The revelation and its effect on the couple's lives and marriage is the basis of Doug Liman's new drama, 'Fair Game.' Naomi Watts plays Plame, a private woman whose life as an active CIA agent surprised her closest friends. Sean Penn plays her husband Joe Wilson, the outspoken former ambassador whose dedication to justice is only rivaled by his love for his wronged wife.

What was it like reuniting with Sean Penn again ('21 Grams'), especially on a movie that seems like it would be of particular interest to everyone involved?
Look, it was great knowing that Sean and I would get to be on a set together again, and it was great that we could create the family history or chemistry that this movie needed. In a very short amount of time, we kind of all came together and the project was underway very quickly; there wasn't a lot of rehearsal time, prep time. So it was great for that reason. In terms of what the story's about, I mean I was drawn to this in the same way I'm drawn to any character I take on. It's the essence of who that woman is and how she changes, how she evolves, what she goes through, and she went through extraordinary things, and that's what drew me. I didn't take it because of my political beliefs.

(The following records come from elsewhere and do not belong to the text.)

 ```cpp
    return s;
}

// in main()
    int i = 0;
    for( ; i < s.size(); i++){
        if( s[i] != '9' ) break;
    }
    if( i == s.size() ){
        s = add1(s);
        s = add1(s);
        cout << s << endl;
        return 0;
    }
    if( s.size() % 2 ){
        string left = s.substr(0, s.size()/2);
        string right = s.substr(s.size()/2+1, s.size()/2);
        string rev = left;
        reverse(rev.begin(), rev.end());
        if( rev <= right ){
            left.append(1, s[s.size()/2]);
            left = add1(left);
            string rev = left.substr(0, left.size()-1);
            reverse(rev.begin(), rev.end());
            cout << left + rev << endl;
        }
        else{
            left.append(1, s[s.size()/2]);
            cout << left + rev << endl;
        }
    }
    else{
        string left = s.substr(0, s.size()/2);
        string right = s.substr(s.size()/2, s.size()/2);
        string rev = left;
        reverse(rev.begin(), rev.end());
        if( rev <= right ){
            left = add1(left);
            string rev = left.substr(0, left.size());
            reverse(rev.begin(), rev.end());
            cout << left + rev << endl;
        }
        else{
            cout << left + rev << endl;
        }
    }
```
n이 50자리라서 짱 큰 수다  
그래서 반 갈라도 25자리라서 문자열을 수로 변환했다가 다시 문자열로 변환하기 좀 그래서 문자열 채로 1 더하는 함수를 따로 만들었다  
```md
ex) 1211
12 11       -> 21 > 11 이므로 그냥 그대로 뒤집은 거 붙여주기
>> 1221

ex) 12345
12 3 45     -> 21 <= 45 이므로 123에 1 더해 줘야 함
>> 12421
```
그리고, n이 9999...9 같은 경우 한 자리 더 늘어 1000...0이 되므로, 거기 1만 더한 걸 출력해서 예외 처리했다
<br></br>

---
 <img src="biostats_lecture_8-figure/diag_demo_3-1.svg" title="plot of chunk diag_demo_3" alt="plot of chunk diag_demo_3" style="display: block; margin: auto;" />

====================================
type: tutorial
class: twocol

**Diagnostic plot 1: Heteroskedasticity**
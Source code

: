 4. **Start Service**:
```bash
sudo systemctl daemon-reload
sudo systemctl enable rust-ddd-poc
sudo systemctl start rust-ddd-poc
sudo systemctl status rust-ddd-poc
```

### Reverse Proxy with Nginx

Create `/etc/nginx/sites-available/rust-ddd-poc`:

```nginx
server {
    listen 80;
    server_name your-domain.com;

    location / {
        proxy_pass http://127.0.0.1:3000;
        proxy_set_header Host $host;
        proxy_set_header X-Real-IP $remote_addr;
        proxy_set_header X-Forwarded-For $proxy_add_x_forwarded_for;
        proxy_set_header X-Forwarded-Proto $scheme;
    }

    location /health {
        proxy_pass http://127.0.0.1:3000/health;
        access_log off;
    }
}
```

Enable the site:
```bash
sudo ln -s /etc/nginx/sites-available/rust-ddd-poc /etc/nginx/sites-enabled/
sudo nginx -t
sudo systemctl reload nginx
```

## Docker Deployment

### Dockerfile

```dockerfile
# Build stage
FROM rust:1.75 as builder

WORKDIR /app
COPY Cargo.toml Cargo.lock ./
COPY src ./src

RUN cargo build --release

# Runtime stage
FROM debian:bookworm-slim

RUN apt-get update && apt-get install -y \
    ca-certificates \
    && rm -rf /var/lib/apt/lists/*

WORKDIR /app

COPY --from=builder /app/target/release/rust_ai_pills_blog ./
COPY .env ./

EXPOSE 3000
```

'Fair Game' takes a very public story and shows the private side of it -- specifically Valerie Plame's marriage. I know there were a lot of difficulties researching the CIA aspect of the role. Was it difficult to research that with her emotionally?
She has a clause that she still has to honor in protecting any secrets -- that's part of her work and relationship with the CIA, and you know, it was pointless asking questions because you knew the answer that you'd get, which was she's not at liberty. So really there was a great deal of information in her book, although there was a lot redacted, and then the facts from the Libby trial and we focused around that. The rest to me, that I really wanted to focus on, was her and who she was as a woman, as a wife, as a professional, as a mother, and how she dealt with all those things while facing the biggest battle of her life.

Was she as private about her marriage as she had to be about her work in the CIA?
Yeah, she's not someone that wears her heart on her sleeve. She doesn't sort of tell you -- you know, certain people walk into the room and they're just easy to read, and she's not that. She takes time, and whether that's who she was and then she trained, or if it happened the other way around, I don't know. But I'm a bit like that too, so I can relate to that. So the first couple of our meetings were kind of careful and very much watching each other and trying to absorb and trying to figure each other out. But then when it came close to shooting time, or maybe we'd already shot one day or something, I took her out to dinner and we had a bottle of wine and I just got into the nitty gritty. And like I said, the personal questions -- quite confronting questions -- and she was pretty forthcoming about them by then.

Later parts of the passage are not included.